Das Leben ist hart und ungerecht und jeder kämpft am Ende für sich allein. Von wegen. Die Sitcom Full House aus den späten 80ern/frühen 90ern straft all diese Weltansichten Lügen. Verehrte Zuschauer, setzen Sie sich Ihre rosaroten Brillen auf, kleistern sie sich den Mund mit pappsüßer Zuckerwatte zu und tränken Sie Ihr Hirn mit einem Liter Weichspülkonzentrat. Und los geht's.
Full House ist eine Comedy-Serie wie sie harmloser, klebriger und konstruierter wohl nie gedreht wurde. Drei Männer, nämlich der Saubermann und leibliche Vater Danny Tanner (Bob Saget), Stimmenimitator Joey (Dave Coulier) und Rocker Jesse (John Stamos), sind dazu gezwungen, drei kleine blonde Mädchen großzuziehen, nachdem deren Mutter gestorben ist. Da wäre die Älteste, D.J. (Candace Cameron Bure), die mittlere Tochter Stephanie (Jodie Sweetin) und das Baby Michelle (Mary-Kate und Ashley Olsen).
Das Zusammenleben ist anfangs nicht leicht, da die erzieherischen Vorstellungen der frisch zusammengezogenen Männer weit auseinandergehen und sie mit der Erziehung sowieso völlig überfordert sind. Nachdem aber alle auch ihr Privatleben umgekrempelt bzw. ganz an den Nagel gehängt haben, um den Mädchen eine Familie zu sein, wächst man schnell zusammen. Friede, Freude, Eierkuchen. Und das viele Jahre lang, in einer Folgenanzahl, die gut ins Dreistellige reicht und das auch noch ziemlich erfolgreich!
Nur warum? Weil kleine süße Kinder Freches herunterleiern, das ihnen das Drehbuch in den Mund gelegt hat? Weil alles, was diese süßen kleinen Kinder tun und sagen, automatisch mit lustig gleichgesetzt wird?
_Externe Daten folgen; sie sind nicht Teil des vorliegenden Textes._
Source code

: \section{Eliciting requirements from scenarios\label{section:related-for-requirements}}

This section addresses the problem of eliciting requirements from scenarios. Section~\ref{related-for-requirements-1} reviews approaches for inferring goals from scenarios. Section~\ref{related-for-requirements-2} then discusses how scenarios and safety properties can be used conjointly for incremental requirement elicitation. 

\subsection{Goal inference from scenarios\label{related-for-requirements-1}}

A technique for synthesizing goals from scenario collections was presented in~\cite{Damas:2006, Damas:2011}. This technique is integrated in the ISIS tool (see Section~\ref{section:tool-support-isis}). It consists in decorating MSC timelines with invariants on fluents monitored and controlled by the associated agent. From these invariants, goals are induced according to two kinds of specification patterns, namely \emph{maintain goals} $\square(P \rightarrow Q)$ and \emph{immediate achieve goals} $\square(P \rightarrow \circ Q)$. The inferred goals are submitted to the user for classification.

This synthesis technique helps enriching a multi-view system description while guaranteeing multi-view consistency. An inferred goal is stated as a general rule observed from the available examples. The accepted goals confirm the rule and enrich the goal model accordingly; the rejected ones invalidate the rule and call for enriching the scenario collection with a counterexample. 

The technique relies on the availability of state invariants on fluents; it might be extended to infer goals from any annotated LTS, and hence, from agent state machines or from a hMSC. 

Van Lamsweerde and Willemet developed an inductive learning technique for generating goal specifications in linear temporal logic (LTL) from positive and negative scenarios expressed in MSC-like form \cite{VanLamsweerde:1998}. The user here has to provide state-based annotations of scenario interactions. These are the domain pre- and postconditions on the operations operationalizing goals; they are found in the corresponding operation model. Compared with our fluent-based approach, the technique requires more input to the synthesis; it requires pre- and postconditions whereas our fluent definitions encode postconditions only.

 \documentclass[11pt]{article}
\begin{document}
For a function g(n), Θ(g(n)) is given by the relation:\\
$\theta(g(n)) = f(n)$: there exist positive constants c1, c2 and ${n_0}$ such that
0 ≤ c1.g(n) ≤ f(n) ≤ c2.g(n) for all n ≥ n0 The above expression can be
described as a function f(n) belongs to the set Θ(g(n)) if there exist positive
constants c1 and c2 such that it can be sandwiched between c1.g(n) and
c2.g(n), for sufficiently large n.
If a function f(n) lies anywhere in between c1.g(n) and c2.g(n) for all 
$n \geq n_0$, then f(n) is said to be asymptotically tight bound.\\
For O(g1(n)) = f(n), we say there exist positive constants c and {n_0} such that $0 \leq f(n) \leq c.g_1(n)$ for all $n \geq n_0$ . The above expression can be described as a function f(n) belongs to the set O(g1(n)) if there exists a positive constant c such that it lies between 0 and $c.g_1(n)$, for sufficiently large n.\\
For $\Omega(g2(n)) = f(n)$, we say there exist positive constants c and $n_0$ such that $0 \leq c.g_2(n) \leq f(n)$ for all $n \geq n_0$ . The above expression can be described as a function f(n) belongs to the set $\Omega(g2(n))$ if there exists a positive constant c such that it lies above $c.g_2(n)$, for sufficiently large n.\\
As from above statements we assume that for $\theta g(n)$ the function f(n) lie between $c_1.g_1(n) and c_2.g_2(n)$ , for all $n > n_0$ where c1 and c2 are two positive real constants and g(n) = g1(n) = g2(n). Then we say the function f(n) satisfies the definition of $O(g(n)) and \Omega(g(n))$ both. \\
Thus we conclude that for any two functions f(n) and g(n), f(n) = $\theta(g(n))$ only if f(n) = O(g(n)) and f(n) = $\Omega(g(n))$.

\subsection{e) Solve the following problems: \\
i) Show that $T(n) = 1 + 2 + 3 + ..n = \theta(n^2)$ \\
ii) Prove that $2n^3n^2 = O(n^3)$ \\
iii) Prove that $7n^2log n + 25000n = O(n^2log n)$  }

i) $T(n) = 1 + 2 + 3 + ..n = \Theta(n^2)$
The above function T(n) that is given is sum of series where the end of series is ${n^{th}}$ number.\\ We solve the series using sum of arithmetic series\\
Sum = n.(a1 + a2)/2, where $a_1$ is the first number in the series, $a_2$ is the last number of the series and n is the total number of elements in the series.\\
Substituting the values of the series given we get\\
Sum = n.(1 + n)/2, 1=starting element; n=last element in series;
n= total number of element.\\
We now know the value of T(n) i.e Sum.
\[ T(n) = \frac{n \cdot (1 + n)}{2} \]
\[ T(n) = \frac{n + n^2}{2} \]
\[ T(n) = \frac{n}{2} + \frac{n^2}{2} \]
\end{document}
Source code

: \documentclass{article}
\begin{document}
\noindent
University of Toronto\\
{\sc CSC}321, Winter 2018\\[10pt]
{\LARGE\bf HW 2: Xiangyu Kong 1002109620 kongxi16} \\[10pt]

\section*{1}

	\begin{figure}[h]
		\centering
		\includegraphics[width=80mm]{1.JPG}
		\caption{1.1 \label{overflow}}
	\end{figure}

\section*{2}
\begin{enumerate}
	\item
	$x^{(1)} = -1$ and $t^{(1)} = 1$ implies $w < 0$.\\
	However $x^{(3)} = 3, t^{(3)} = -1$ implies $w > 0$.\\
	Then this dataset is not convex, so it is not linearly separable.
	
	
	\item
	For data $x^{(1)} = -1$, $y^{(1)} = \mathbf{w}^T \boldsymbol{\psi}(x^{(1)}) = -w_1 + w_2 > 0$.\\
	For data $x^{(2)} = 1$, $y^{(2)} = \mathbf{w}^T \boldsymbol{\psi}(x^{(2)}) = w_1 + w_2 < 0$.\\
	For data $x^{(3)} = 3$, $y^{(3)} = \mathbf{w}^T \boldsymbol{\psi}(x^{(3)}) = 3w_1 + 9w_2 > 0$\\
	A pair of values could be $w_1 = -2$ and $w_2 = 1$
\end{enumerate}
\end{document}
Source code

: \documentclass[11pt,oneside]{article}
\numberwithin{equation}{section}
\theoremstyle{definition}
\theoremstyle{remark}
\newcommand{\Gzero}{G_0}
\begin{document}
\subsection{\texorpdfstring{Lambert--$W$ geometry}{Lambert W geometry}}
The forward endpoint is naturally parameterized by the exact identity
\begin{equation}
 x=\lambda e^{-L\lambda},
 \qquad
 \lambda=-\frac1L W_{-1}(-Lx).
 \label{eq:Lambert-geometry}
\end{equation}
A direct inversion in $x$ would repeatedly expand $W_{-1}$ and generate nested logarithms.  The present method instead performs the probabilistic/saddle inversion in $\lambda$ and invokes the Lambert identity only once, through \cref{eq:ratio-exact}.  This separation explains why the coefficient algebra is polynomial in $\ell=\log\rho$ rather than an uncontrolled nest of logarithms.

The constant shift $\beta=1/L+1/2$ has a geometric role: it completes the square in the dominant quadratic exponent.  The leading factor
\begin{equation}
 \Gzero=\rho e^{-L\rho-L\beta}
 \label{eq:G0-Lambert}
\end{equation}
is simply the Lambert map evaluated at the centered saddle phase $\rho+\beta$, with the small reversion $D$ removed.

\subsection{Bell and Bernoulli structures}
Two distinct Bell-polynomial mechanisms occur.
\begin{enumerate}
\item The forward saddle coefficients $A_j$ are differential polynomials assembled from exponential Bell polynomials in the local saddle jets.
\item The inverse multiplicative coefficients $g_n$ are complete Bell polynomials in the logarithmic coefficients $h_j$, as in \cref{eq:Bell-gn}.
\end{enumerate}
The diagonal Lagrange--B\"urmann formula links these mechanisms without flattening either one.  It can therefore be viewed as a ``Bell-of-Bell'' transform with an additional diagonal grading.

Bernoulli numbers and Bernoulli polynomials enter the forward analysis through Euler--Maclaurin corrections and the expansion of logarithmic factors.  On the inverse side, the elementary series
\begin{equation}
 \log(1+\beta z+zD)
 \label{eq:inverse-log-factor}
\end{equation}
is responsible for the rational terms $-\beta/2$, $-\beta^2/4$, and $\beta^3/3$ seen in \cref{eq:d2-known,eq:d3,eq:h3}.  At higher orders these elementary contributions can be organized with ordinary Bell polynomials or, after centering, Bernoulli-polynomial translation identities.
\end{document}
Weil der unerträglich klebrige Schmalz, der aus jeder Szene tropft, so wunderbar herzerwärmend ist? Wie man sieht, lässt sich alles schönreden. Denn lustig ist Full House kaum. Eine ungewöhnliche Familiensituation wie bei dieser Sitcom schafft es trotz allem nicht, mit guten Witzen zu unterhalten. Da die Serie vor allem natürlich von den drei Mädchen lebt, liegt der Fokus auch auf diesen, so dass Kinder beim Gucken sicherlich Spaß haben, die Älteren aber eigentlich nur über die unrealistisch und aufgesetzt agierenden Kinder den Kopf schütteln sollten. Probleme, die meistens keine sind, werden in jeder Folge erneut zu etwas Großem aufgeblasen, man streitet ein bisschen, reißt vielleicht sogar einmal aus oder denkt ans Ausziehen. Und am Ende haben sich doch alle wieder lieb.
Mit dem Größerwerden der Kinder ändern sich natürlich auch die Probleme. Es folgt der erste Liebeskummer, Problemchen in der Schule—und auch Rocker Jesse wird plötzlich ganz brav und gründet mit Dannys Kollegin irgendwann seine eigene unerträglich kitschige Familie im ausgebauten Dachboden, nachdem sich der Zuschauer durch etliche Folgen nervtötender Schwangerschaftsstimmungsschwankungen gequält hat. Nach jeder Folge gibt es ein Happy End, nach jedem Streit eine Versöhnung mit schwülstigen Dialogen und noch pappigerer musikalischer Untermalung.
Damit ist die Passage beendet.